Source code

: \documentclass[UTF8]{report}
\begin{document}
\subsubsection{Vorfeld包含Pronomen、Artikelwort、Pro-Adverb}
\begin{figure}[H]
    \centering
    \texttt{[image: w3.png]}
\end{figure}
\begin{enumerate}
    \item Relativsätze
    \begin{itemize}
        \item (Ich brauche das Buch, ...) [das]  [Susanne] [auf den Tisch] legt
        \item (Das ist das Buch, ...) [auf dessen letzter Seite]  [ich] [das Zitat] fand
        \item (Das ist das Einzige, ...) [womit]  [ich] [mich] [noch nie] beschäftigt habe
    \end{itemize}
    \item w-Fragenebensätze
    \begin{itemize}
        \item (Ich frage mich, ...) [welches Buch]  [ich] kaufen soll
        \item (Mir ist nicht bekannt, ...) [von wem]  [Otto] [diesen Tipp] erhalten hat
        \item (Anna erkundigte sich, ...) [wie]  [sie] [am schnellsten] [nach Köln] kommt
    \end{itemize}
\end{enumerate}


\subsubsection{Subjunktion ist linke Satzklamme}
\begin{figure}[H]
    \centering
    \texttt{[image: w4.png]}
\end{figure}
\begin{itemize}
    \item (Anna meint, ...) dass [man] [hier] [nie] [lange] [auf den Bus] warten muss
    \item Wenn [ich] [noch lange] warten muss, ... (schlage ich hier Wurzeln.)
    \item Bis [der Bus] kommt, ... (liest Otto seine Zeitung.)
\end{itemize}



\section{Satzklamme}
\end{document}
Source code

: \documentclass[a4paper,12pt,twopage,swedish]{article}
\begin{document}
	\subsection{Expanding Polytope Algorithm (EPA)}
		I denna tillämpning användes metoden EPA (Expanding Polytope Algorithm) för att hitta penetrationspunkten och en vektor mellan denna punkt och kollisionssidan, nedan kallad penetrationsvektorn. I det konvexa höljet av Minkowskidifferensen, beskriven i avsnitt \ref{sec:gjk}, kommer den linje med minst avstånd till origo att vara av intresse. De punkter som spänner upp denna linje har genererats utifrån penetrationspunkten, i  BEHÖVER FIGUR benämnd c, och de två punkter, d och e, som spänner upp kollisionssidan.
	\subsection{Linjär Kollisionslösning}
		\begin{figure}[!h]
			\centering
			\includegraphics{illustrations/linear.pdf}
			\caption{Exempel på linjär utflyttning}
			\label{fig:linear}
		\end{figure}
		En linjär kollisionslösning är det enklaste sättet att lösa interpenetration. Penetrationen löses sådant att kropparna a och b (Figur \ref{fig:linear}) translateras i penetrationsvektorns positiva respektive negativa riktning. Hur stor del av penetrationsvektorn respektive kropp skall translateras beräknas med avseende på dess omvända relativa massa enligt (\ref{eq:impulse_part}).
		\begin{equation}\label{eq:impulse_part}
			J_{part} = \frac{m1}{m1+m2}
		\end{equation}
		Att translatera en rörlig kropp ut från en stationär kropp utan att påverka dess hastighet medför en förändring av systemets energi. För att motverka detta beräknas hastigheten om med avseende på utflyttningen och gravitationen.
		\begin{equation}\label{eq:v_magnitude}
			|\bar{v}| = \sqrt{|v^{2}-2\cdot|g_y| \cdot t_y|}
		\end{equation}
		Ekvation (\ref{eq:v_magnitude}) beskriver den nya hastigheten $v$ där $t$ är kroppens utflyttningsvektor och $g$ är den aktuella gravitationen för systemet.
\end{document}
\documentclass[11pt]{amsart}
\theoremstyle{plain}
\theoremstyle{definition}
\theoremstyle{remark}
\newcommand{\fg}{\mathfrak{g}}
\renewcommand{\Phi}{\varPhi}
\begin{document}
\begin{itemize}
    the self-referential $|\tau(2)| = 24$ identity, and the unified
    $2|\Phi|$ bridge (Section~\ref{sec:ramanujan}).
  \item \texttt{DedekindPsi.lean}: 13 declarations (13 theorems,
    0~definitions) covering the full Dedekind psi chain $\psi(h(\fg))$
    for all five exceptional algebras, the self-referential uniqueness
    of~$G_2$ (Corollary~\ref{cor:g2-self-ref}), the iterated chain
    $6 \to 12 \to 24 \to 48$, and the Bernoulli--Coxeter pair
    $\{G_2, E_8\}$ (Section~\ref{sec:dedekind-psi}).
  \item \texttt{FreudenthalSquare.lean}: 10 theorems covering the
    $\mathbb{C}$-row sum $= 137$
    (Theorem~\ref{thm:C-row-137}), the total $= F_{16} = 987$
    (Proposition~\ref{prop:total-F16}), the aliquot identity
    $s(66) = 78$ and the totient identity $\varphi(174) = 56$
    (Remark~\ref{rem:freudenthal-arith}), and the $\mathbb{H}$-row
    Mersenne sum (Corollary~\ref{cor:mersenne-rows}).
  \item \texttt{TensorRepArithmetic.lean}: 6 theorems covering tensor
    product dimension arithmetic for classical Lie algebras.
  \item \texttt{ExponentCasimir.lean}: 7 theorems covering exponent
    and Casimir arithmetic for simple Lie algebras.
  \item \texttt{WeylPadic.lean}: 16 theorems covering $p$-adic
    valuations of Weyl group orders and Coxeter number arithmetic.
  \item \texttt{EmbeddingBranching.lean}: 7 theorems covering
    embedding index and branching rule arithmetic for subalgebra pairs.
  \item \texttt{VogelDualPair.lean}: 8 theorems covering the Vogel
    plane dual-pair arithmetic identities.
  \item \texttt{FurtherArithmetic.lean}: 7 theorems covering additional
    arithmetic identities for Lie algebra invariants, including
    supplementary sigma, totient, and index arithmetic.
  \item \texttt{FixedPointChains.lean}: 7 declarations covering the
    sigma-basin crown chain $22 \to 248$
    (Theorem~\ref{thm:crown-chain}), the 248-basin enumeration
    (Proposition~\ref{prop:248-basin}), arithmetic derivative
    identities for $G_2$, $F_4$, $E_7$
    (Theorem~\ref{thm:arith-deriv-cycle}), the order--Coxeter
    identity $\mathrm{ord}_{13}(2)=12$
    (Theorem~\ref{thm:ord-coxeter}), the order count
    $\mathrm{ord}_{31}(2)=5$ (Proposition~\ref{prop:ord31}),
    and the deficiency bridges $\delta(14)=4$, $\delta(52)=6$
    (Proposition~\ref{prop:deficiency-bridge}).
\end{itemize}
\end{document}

**WHAT NEEDS TO BE DONE**. Show each line in the listing above that has "totient".

**OUTPUT OF THE TASK**.
    $s(66) = 78$ and the totient identity $\varphi(174) = 56$
    supplementary sigma, totient, and index arithmetic.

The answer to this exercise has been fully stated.